We define P(f) and N(f) as functions that map a formula f to a set of pairs (t, a) with t a tuple variable and a an attribute name. The intended meaning of these functions is that P(f) contains a pair (t, a) if in all bindings that make f true the variable t is bound to a tuple with an attribute a, and for N(f) this holds if this is the case for all bindings that make f false.

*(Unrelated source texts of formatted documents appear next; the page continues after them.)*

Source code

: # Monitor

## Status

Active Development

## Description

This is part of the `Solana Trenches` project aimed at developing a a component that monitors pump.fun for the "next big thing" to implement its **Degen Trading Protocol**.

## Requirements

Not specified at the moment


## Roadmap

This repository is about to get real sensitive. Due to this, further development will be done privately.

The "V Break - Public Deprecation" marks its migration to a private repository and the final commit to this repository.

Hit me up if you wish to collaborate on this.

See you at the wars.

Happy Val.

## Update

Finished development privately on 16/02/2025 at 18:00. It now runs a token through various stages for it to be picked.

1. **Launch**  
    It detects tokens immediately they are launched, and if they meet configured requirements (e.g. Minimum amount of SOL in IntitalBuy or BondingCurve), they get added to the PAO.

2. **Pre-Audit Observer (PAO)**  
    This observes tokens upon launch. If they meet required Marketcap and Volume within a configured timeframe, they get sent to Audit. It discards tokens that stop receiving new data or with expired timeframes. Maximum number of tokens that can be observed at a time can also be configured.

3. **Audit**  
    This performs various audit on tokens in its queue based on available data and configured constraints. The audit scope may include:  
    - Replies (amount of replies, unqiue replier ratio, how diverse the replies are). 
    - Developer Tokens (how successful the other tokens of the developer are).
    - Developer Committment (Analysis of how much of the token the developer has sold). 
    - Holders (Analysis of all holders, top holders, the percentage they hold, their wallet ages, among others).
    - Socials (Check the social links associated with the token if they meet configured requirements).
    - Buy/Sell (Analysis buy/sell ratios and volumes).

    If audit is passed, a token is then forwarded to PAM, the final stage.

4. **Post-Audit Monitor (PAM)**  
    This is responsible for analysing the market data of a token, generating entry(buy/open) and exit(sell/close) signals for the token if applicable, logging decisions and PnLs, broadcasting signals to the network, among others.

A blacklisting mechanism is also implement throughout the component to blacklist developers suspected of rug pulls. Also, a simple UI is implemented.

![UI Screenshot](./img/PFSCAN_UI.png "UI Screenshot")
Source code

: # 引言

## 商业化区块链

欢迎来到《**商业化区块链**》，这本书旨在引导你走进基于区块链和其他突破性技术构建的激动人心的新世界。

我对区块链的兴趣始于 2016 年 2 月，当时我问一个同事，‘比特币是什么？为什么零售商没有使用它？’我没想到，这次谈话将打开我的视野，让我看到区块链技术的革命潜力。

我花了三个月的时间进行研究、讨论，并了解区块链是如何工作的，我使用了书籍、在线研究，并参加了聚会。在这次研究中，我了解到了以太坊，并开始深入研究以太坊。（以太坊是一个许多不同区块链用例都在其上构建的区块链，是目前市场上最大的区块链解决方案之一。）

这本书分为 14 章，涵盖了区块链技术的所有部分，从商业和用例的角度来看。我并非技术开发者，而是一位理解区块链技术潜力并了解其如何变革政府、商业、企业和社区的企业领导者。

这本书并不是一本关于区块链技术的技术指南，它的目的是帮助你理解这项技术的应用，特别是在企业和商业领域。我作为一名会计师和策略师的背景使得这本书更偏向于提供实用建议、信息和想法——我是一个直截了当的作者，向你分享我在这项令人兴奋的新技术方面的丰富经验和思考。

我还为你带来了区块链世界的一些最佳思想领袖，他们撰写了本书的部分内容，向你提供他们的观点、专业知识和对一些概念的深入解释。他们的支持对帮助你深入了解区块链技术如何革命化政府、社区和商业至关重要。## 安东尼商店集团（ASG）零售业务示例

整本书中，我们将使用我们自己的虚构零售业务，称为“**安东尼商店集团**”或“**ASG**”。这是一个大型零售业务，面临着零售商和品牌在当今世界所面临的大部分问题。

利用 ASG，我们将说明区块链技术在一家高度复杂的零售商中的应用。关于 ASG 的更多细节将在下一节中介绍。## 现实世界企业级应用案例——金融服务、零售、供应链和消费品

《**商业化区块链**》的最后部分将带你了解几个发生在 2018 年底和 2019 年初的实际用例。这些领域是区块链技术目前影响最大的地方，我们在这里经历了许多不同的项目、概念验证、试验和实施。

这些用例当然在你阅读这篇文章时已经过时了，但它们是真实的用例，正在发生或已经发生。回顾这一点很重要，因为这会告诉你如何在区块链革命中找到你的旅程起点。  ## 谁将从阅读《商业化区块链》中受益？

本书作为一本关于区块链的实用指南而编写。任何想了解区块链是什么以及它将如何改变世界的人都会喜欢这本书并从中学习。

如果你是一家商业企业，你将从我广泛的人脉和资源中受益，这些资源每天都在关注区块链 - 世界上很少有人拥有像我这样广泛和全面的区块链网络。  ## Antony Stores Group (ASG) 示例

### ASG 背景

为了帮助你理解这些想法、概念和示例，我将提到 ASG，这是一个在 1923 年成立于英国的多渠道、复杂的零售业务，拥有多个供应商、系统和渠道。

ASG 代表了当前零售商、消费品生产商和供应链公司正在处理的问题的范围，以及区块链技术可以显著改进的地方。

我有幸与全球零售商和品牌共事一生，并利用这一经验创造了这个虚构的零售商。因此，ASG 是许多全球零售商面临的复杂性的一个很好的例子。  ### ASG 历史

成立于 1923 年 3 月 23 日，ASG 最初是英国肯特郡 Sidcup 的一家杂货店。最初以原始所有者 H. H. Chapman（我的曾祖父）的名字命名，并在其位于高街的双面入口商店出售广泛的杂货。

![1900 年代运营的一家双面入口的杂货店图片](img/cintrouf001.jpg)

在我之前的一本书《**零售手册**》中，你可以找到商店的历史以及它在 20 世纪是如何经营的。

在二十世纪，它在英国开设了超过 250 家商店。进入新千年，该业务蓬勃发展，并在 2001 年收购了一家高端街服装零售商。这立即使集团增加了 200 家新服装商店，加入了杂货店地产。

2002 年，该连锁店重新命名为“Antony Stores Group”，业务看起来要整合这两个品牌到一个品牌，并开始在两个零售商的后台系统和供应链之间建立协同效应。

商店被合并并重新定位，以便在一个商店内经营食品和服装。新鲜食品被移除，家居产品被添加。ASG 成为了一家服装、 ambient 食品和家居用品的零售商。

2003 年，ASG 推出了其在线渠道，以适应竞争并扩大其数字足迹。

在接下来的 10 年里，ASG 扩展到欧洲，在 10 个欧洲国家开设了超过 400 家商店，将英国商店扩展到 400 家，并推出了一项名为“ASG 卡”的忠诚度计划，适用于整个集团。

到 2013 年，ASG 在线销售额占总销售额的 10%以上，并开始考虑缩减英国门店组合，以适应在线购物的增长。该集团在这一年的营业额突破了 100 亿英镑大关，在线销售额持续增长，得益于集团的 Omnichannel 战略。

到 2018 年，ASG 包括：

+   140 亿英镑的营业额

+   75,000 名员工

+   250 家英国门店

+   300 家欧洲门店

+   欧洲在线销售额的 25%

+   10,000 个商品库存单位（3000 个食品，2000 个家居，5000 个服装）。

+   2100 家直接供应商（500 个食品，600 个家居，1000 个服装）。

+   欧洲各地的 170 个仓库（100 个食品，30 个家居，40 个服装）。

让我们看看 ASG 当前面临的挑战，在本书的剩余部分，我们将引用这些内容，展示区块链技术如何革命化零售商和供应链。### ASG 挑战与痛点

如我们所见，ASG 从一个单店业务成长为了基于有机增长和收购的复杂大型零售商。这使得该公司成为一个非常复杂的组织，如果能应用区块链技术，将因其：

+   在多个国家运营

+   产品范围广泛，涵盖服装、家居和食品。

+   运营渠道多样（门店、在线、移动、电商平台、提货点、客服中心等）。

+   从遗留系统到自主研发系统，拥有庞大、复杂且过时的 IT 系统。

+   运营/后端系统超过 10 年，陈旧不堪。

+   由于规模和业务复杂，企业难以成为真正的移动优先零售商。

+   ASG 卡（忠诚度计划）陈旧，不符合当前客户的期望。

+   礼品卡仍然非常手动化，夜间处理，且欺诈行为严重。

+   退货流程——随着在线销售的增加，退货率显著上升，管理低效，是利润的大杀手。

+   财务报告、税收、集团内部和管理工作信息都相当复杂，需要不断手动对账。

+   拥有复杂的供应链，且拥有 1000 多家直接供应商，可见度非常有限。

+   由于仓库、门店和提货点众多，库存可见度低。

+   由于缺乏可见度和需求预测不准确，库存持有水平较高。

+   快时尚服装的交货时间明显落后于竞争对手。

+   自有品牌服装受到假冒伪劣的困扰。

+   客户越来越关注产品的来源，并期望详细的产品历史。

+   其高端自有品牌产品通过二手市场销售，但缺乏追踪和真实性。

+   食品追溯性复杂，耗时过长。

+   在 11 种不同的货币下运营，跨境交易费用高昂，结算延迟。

The value of these functions can be inductively defined (and therefore computed) as follows:
P( t.a = s.b ) = { (t, a), (s, b) } | N( t.a = s.b ) = ∅ |
P( t.a = c ) = { (t, a) } | N( t.a = c ) = ∅ |
P( r(t) ) = { (t, a) : a is in the header r } | N( r(t) ) = ∅ |
P( f ∧ g ) = P(f) ∪ P(g) | N( f ∧ g ) = N(f) ∩ N(g) |
P( f ∨ g ) = P(f) ∩ P(g) | N( f ∨ g ) = N(f) ∪ N(g) |
P( ¬ f ) = N(f) | N( ¬ f ) = P(f) |
P( ∀ t ( f ) ) = { (s, a) ∈ P(f) : s ≠ t } | N( ∀ t ( f ) ) = { (s, a) ∈ N(f) : s ≠ t } |
P( ∃ t ( f ) ) = { (s, a) ∈ P(f) : s ≠ t } | N( ∃ t ( f ) ) = { (s, a) ∈ N(f) : s ≠ t } |
We then call a query expression { k | f } well formed if for every occurrence of t.a in k it holds that (t, a) is in P(f). It will be clear that the result of every well formed query expression is well defined.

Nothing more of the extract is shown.